[[ Source information open ]]

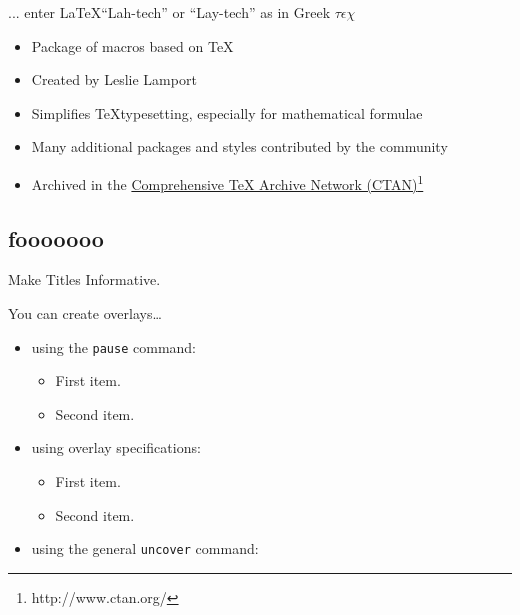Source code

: \documentclass{beamer}
\begin{document}
\begin{frame}{... enter \LaTeX}{``Lah-tech'' or ``Lay-tech'' as in Greek {$\tau\epsilon\chi$}}

  \begin{itemize}
  \item
    Package of macros based on \TeX
  \item
    Created by Leslie Lamport
  \item
    Simplifies \TeX typesetting, especially for mathematical formulae
  \item
    Many additional packages and styles contributed by the community 
  \item
    Archived in the \hyperref[http://www.ctan.org]{Comprehensive TeX Archive Network (CTAN)}\footnote{http://www.ctan.org/}
  \end{itemize}
\end{frame}

\subsection{fooooooo}

\begin{frame}{Make Titles Informative.}

  You can create overlays\dots
  \begin{itemize}
  \item using the \texttt{pause} command:
    \begin{itemize}
    \item
      First item.
      \pause
    \item    
      Second item.
    \end{itemize}
  \item
    using overlay specifications:
    \begin{itemize}
    \item<3->
      First item.
    \item<4->
      Second item.
    \end{itemize}
  \item
    using the general \texttt{uncover} command:
    \begin{itemize}
    \end{itemize}
  \end{itemize}
\end{frame}
\end{document}
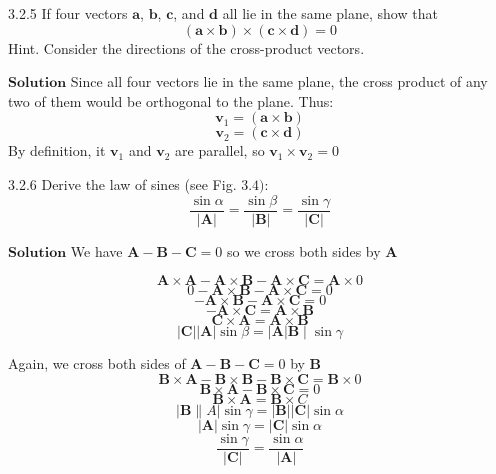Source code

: \documentclass{article}
\begin{document}
\begin{flushleft}
$$$$



\begin{mybox}{3.2.5}
If four vectors $\mathbf{a}$, $\mathbf{b}$, $\mathbf{c}$, and $\mathbf{d}$ all lie in the same plane, show that
$$
(\mathbf{a} \times \mathbf{b}) \times(\mathbf{c} \times \mathbf{d})=0
$$
Hint. Consider the directions of the cross-product vectors.
\end{mybox}

$\boxed{\textbf{Solution}}$ Since all four vectors lie in the same plane, the cross product of any two of them would be orthogonal to the plane. Thus:
$$\mathbf{v}_1 = (\mathbf{a} \times \mathbf{b})$$
$$\mathbf{v}_2 = (\mathbf{c} \times \mathbf{d})$$
By definition, it $\mathbf{v}_1$ and $\mathbf{v}_2$ are parallel, so $\mathbf{v}_1 \times \mathbf{v}_2 = 0$


\newpage



\begin{mybox}{3.2.6}
Derive the law of sines (see Fig. $3.4):$
$$
\dfrac{\sin \alpha}{|\mathbf{A}|}=\dfrac{\sin \beta}{|\mathbf{B}|}=\dfrac{\sin \gamma}{|\mathbf{C}|}
$$
\end{mybox}


$\boxed{\textbf{Solution}}$ We have $\mathbf{A}-\mathbf{B}-\mathbf{C}=0$ so we cross both sides by $\mathbf{A}$ 



$$\mathbf{A} \times \mathbf{A}-\mathbf{A} \times \mathbf{B}-\mathbf{A} \times \mathbf{C}=\mathbf{A} \times 0$$
$$ 0-\mathbf{A} \times \mathbf{B}-\mathbf{A} \times \mathbf{C}=0$$
$$-\mathbf{A} \times \mathbf{B}-\mathbf{A} \times \mathbf{C}=0$$
$$-\mathbf{A} \times \mathbf{C}=\mathbf{A} \times \mathbf{B}$$
$$ \mathbf{C} \times \mathbf{A}=\mathbf{A} \times \mathbf{B}$$
$$|\mathbf{C}||\mathbf{A}| \sin \beta=|\mathbf{A}| \mathbf{B} \mid \sin \gamma$$

Again, we cross both sides of $\mathbf{A}-\mathbf{B}-\mathbf{C}=0$ by $\mathbf{B}$
$$\mathbf{B} \times \mathbf{A}-\mathbf{B} \times \mathbf{B}-\mathbf{B} \times \mathbf{C}=\mathbf{B} \times 0$$
$$ \mathbf{B} \times \mathbf{A}-\mathbf{B} \times \mathbf{C}=0$$
$$ \mathbf{B} \times \mathbf{A}=\mathbf{B} \times C$$
$$|\mathbf{B} \| A| \sin \gamma=|\mathbf{B}||\mathbf{C}| \sin \alpha$$
$$|\mathbf{A}| \sin \gamma=|\mathbf{C}| \sin \alpha$$
$$ \frac{\sin \gamma}{|\mathbf{C}|}=\frac{\sin \alpha}{|\mathbf{A}|} $$



\newpage




\end{flushleft}
\end{document}
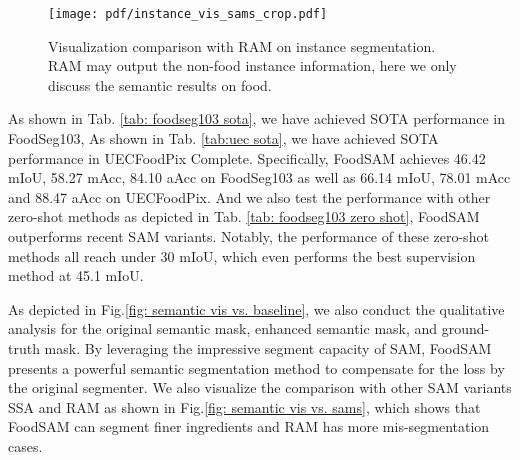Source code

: \documentclass[lettersize,journal]{IEEEtran}
\begin{document}
\begin{figure*}[tbh]
\centering
\newpage
\texttt{[image: pdf/instance\_vis\_sams\_crop.pdf]}
\caption{Visualization comparison with RAM on instance segmentation. RAM may output the non-food instance information, here we only discuss the semantic results on food.}
\label{fig: instance vis vs. sams}
\end{figure*}




As shown in Tab. \ref{tab: foodseg103 sota}, we have achieved SOTA performance in FoodSeg103, 
As shown in Tab. \ref{tab:uec sota}, we have achieved SOTA performance in UECFoodPix Complete. 
Specifically, FoodSAM achieves 46.42 mIoU, 58.27 mAcc, 84.10 aAcc on FoodSeg103 as well as 66.14 mIoU, 78.01 mAcc and 88.47 aAcc on UECFoodPix.
And we also test the performance with other zero-shot methods as depicted in Tab. \ref{tab: foodseg103 zero shot}, FoodSAM outperforms recent SAM variants. 
Notably, the performance of these zero-shot methods all reach under 30 mIoU, which even performs the best supervision method at 45.1 mIoU.

As depicted in Fig.\ref{fig: semantic vis vs. baseline}, we also conduct the qualitative analysis for the original semantic mask, enhanced semantic mask, and ground-truth mask. 
By leveraging the impressive segment capacity of SAM, FoodSAM presents a powerful semantic segmentation method to compensate for the loss by the original segmenter. 
We also visualize the comparison with other SAM variants SSA and RAM as shown in Fig.\ref{fig: semantic vis vs. sams}, which shows that FoodSAM can segment finer ingredients and RAM has more mis-segmentation cases.

\begin{table*}[htbp]
\centering
\caption{Comparison with Zero-shot Methods on FoodSeg103}
\captionsetup{justification=centering}
\label{tab: foodseg103 zero shot}
\end{table*} 
\end{document}
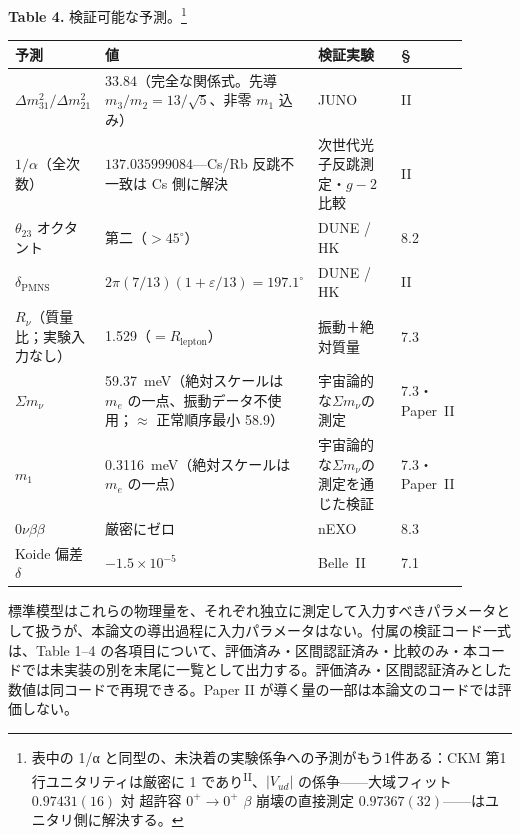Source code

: \documentclass[fontsize=11pt,paper=a4,lualatex]{jlreq}
\newcommand{\PII}{\textsuperscript{\textup{II}}}
\begin{document}
\bigskip
\begin{center}\textbf{Table 4.} 検証可能な予測。\footnote{表中の 1/α と同型の、未決着の実験係争への予測がもう1件ある：CKM 第1行ユニタリティは厳密に 1 であり\PII{}、$|V_{ud}|$ の係争——大域フィット $0.97431(16)$ 対 超許容 $0^+\to0^+$ $\beta$ 崩壊の直接測定 $0.97367(32)$——はユニタリ側に解決する。}\end{center}
\nopagebreak[4]\smallskip\nopagebreak[4]
\begin{center}\footnotesize
\begin{tabular}{@{}p{0.18\linewidth}p{0.34\linewidth}p{0.29\linewidth}p{0.09\linewidth}@{}}
\toprule
予測 & 値 & 検証実験 & \S \\
\midrule
$\Delta m^2_{31}/\Delta m^2_{21}$ & $33.84$（完全な関係式。先導 $m_3/m_2 = 13/\sqrt{5}$、非零 $m_1$ 込み） & JUNO~\cite{juno} & II \\
$1/\alpha$（全次数） & $137.035999084$---Cs/Rb 反跳不一致は Cs 側に解決 & 次世代光子反跳測定・$g{-}2$ 比較 & II \\
$\theta_{23}$ オクタント & 第二（$>45^\circ$） & DUNE / HK & 8.2 \\
$\delta_\mathrm{PMNS}$ & $2\pi(7/13)(1+\varepsilon/13) = 197.1^\circ$ & DUNE / HK & II \\
$R_\nu$（質量比；実験入力なし） & 1.529（$= R_\mathrm{lepton}$） & 振動＋絶対質量 & 7.3 \\
$\Sigma m_\nu$ & 59.37~meV（絶対スケールは $m_e$ の一点、振動データ不使用；$\approx$ 正常順序最小 58.9） & 宇宙論的な$\Sigma m_\nu$の測定\footnotemark{} & 7.3・Paper~II \\
$m_1$ & 0.3116~meV（絶対スケールは $m_e$ の一点） & 宇宙論的な$\Sigma m_\nu$の測定を通じた検証 & 7.3・Paper~II \\
$0\nu\beta\beta$ & 厳密にゼロ & nEXO~\cite{nexo} & 8.3 \\
Koide 偏差 $\delta$ & $-1.5 \times 10^{-5}$ & Belle~II~\cite{belleii} & 7.1 \\
\bottomrule
\end{tabular}
\end{center}

\bigskip

標準模型はこれらの物理量を、それぞれ独立に測定して入力すべきパラメータとして扱うが、本論文の導出過程に入力パラメータはない。付属の検証コード一式は、Table 1–4 の各項目について、評価済み・区間認証済み・比較のみ・本コードでは未実装の別を末尾に一覧として出力する。評価済み・区間認証済みとした数値は同コードで再現できる。Paper II が導く量の一部は本論文のコードでは評価しない。
\end{document}
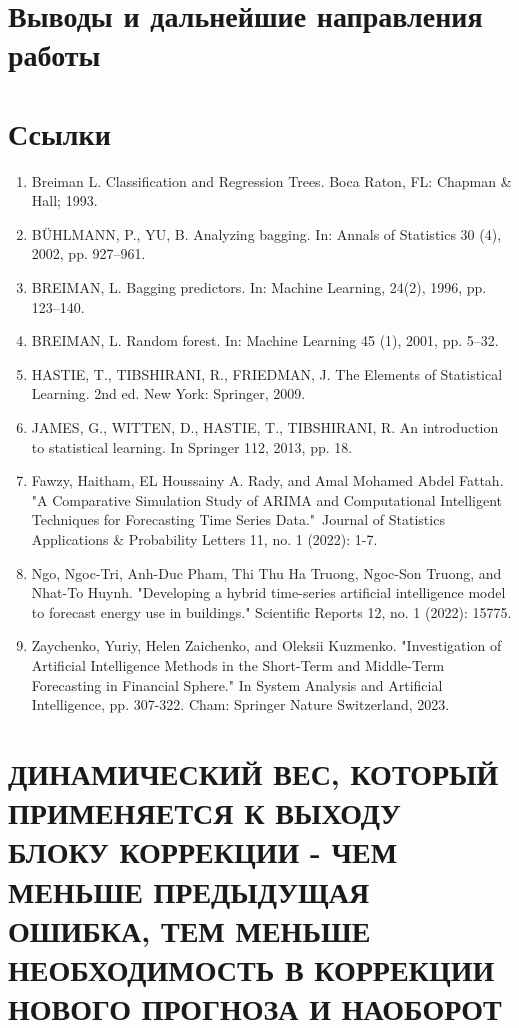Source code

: \documentclass[11pt]{article}
\begin{document}
\section*{Выводы и дальнейшие направления работы}

\section*{Ссылки}

\begin{enumerate}
\item Breiman L. Classification and Regression Trees. Boca Raton, FL: Chapman \& Hall; 1993.
\item BÜHLMANN, P., YU, B. Analyzing bagging. In: Annals of Statistics 30 (4), 2002, pp. 927–961.
\item BREIMAN, L. Bagging predictors. In: Machine Learning, 24(2), 1996, pp. 123–140.
\item BREIMAN, L. Random forest. In: Machine Learning 45 (1), 2001, pp. 5–32.
\item HASTIE, T., TIBSHIRANI, R., FRIEDMAN, J. The Elements of Statistical Learning. 2nd ed. New York: Springer, 2009.
\item JAMES, G., WITTEN, D., HASTIE, T., TIBSHIRANI, R. An introduction to statistical learning. In Springer 112, 2013, pp. 18.
\item Fawzy, Haitham, EL Houssainy A. Rady, and Amal Mohamed Abdel Fattah. "A Comparative Simulation Study of ARIMA and Computational Intelligent Techniques for Forecasting Time Series Data."\ Journal of Statistics Applications \& Probability Letters 11, no. 1 (2022): 1-7.
\item Ngo, Ngoc-Tri, Anh-Duc Pham, Thi Thu Ha Truong, Ngoc-Son Truong, and Nhat-To Huynh. "Developing a hybrid time-series artificial intelligence model to forecast energy use in buildings." Scientific Reports 12, no. 1 (2022): 15775.
\item Zaychenko, Yuriy, Helen Zaichenko, and Oleksii Kuzmenko. "Investigation of Artificial Intelligence Methods in the Short-Term and Middle-Term Forecasting in Financial Sphere." In System Analysis and Artificial Intelligence, pp. 307-322. Cham: Springer Nature Switzerland, 2023.

\end{enumerate}

\section*{ДИНАМИЧЕСКИЙ ВЕС, КОТОРЫЙ ПРИМЕНЯЕТСЯ К ВЫХОДУ БЛОКУ КОРРЕКЦИИ - ЧЕМ МЕНЬШЕ ПРЕДЫДУЩАЯ ОШИБКА, ТЕМ МЕНЬШЕ НЕОБХОДИМОСТЬ В КОРРЕКЦИИ НОВОГО ПРОГНОЗА И НАОБОРОТ}
\end{document}
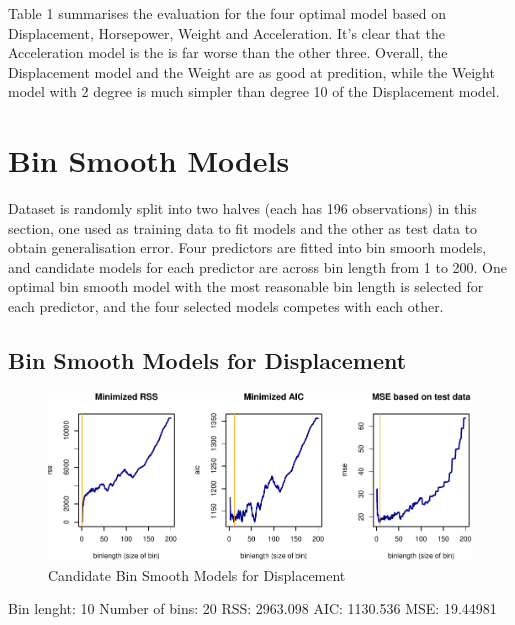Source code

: \documentclass[]{article}
\begin{document}
Table 1 summarises the evaluation for the four optimal model based on
Displacement, Horsepower, Weight and Acceleration. It's clear that the
Acceleration model is the is far worse than the other three. Overall,
the Displacement model and the Weight are as good at predition, while
the Weight model with 2 degree is much simpler than degree 10 of the
Displacement model.

\hypertarget{bin-smooth-models}{%
\section{Bin Smooth Models}\label{bin-smooth-models}}

Dataset is randomly split into two halves (each has 196 observations) in
this section, one used as training data to fit models and the other as
test data to obtain generalisation error. Four predictors are fitted
into bin smoorh models, and candidate models for each predictor are
across bin length from 1 to 200. One optimal bin smooth model with the
most reasonable bin length is selected for each predictor, and the four
selected models competes with each other.

\hypertarget{bin-smooth-models-for-displacement}{%
\subsection{Bin Smooth Models for
Displacement}\label{bin-smooth-models-for-displacement}}

\begin{figure}

{\centering \includegraphics{Report_files/figure-latex/bin-d-1} 

}

\caption{Candidate Bin Smooth Models for Displacement}\label{fig:bin-d}
\end{figure}

Bin lenght: 10 Number of bins: 20 RSS: 2963.098 AIC: 1130.536 MSE:
19.44981
\end{document}
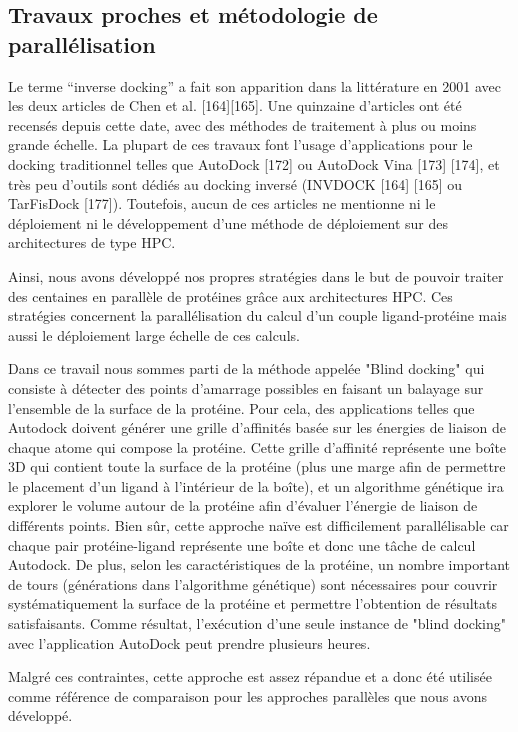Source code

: \subsection{Travaux proches et métodologie de parallélisation}
Le terme “inverse docking” a fait son apparition dans la littérature en 2001 avec les deux articles de Chen et al. [164][165]. Une quinzaine d'articles ont été recensés depuis cette date, avec des méthodes de traitement à plus ou moins grande échelle. La plupart de ces travaux font l'usage d'applications pour le docking traditionnel telles que AutoDock [172] ou AutoDock Vina [173] [174], et très peu d'outils sont dédiés au docking inversé (INVDOCK [164] [165] ou TarFisDock [177]). Toutefois, aucun de ces articles ne mentionne ni le déploiement ni le développement d’une méthode de déploiement sur des architectures de type HPC.

Ainsi, nous avons développé nos propres stratégies dans le but de pouvoir traiter des centaines en parallèle de protéines grâce aux architectures HPC.
Ces stratégies concernent la parallélisation du calcul d'un couple ligand-protéine mais aussi le déploiement large échelle de ces calculs. 

Dans ce travail nous sommes parti de la méthode appelée "Blind docking" qui consiste à détecter des points d'amarrage possibles en faisant un balayage sur l'ensemble de la surface de la protéine. Pour cela, des applications telles que Autodock doivent générer une grille d'affinités basée sur les énergies de liaison de chaque atome qui compose la protéine. Cette grille d'affinité représente une boîte 3D qui contient toute la surface de la protéine (plus une marge afin de permettre le placement d'un ligand à l'intérieur de la boîte),  et un algorithme génétique ira explorer le volume autour de la protéine afin d'évaluer l'énergie de liaison de différents points. Bien sûr, cette approche naïve est difficilement parallélisable car chaque pair protéine-ligand représente une boîte et donc une tâche de calcul Autodock. De plus, selon les caractéristiques de la protéine, un nombre important de tours (générations dans l'algorithme génétique) sont nécessaires pour couvrir systématiquement la surface de la protéine et permettre l'obtention de résultats satisfaisants. Comme résultat, l'exécution d'une seule instance de "blind docking" avec l'application AutoDock peut prendre plusieurs heures.


Malgré ces contraintes, cette approche est assez répandue et a donc été utilisée comme référence de comparaison pour les approches parallèles que nous avons développé.

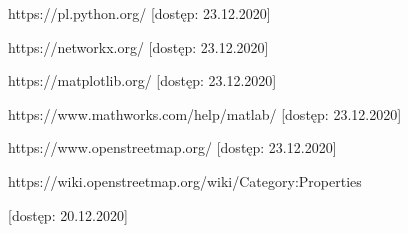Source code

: \documentclass[a4paper, 12pt, twoside, openright]{article}
\begin{document}
\begin{thebibliography}{99}
	 https://pl.python.org/ [dostęp: 23.12.2020]
	
	 https://networkx.org/ [dostęp: 23.12.2020]
	
	 https://matplotlib.org/ [dostęp: 23.12.2020]

	 https://www.mathworks.com/help/matlab/ [dostęp: 23.12.2020]
	
	 https://www.openstreetmap.org/ [dostęp: 23.12.2020]
	
	
	 https://wiki.openstreetmap.org/wiki/Category:Properties 
	
	[dostęp: 20.12.2020]

\end{thebibliography}	
\end{document}

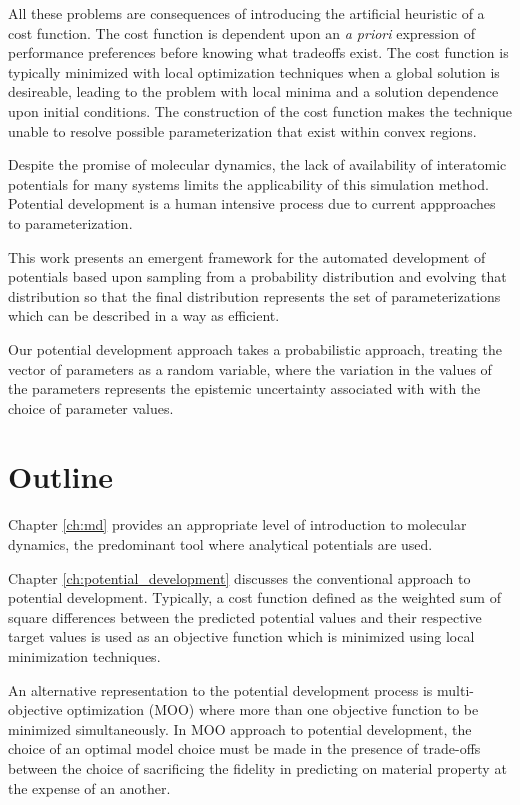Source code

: All these problems are consequences of introducing the artificial heuristic of a cost function.  The cost function is dependent upon an \emph{a priori} expression of performance preferences before knowing what tradeoffs exist.  The cost function is typically minimized with local optimization techniques when a global solution is desireable, leading to the problem with local minima and a solution dependence upon initial conditions.  The construction of the cost function makes the technique unable to resolve possible parameterization that exist within convex regions.

Despite the promise of molecular dynamics, the lack of availability of interatomic potentials for many systems limits the applicability of this simulation method.  Potential development is a human intensive process due to current appproaches to parameterization.

This work presents an emergent framework for the automated development of potentials based upon sampling from a probability distribution and evolving that distribution so that the final distribution represents the set of parameterizations which can be described in a way as efficient.

Our potential development approach takes a probabilistic approach, treating the vector of parameters as a random variable, where the variation in the values of the parameters represents the epistemic uncertainty associated with with the choice of parameter values.

\section{Outline}
Chapter \ref{ch:md} provides an appropriate level of introduction to molecular dynamics, the predominant tool where analytical potentials are used.

Chapter \ref{ch:potential_development} discusses the  conventional approach to potential development.  Typically, a cost function defined as the weighted sum of square differences between the predicted potential values and their respective target values is used as an objective function which is minimized using local minimization techniques.

An alternative representation to the potential development process is multi-objective optimization (MOO) where more than one objective function to be minimized simultaneously.  In MOO approach to potential development, the choice of an optimal model choice must be made in the presence of trade-offs between the choice of sacrificing the fidelity in predicting on material property at the expense of an another.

[[ Source information closed ]]

→ **Problem to work on**
Check every line of the entries above, and copy those that carry the string "texttt".

→ **Result below**
  \item using the \texttt{pause} command:
    using the general \texttt{uncover} command:
\texttt{[image: pdf/instance\_vis\_sams\_crop.pdf]}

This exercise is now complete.